What is being asked =
Go through the records below line by line and report how many lines include "Ettges", giving the number only.

Data extracted from a collection:
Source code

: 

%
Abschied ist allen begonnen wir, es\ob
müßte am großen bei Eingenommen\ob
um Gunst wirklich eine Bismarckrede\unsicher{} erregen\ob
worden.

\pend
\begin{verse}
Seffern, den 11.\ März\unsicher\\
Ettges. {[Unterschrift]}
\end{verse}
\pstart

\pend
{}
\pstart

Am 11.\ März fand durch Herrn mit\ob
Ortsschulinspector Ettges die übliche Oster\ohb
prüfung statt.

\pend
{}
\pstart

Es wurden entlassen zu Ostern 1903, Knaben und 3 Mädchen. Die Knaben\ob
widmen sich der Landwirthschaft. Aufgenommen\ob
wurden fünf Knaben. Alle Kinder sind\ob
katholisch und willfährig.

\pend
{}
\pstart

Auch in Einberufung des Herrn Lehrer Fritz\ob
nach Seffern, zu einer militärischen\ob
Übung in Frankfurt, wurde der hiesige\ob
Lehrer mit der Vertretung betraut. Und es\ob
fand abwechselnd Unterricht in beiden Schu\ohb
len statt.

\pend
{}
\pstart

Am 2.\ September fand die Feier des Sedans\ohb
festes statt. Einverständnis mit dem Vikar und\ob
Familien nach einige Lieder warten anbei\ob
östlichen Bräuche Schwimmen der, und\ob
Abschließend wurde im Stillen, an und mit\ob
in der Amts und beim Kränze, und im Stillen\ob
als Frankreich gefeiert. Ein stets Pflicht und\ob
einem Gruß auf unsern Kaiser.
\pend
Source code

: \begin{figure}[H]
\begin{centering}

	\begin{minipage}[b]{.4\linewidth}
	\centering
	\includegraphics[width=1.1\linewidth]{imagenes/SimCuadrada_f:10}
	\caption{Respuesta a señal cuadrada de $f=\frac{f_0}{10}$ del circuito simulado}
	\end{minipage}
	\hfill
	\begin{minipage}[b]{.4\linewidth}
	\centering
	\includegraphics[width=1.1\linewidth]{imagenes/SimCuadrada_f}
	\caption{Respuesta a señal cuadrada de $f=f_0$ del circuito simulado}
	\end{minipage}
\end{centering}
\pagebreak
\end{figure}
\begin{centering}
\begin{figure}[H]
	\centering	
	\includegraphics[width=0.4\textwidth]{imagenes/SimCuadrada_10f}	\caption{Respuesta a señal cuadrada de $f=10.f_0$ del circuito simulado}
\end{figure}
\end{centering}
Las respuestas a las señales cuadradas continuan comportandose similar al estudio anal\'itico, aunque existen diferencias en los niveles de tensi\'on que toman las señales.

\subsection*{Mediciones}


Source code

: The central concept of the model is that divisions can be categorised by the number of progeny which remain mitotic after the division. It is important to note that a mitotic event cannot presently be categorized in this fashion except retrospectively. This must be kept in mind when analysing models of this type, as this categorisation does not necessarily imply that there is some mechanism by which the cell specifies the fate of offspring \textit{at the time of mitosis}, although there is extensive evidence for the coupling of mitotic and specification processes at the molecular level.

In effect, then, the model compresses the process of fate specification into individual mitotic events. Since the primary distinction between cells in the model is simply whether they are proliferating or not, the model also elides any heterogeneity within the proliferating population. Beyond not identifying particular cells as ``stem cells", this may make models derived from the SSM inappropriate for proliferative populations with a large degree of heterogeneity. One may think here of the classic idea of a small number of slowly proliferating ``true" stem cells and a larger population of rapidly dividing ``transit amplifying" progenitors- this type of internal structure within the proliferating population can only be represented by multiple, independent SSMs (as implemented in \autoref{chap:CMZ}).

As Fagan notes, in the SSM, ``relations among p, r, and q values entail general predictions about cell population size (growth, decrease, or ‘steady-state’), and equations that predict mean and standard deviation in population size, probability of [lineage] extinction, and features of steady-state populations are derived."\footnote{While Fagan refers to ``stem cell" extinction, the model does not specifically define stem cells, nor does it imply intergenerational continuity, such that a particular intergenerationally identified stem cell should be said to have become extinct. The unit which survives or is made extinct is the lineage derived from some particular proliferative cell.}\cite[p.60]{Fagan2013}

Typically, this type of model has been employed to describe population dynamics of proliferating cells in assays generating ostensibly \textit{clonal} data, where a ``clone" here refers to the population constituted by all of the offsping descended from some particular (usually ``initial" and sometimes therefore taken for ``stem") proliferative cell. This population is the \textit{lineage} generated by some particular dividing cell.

The answer =
2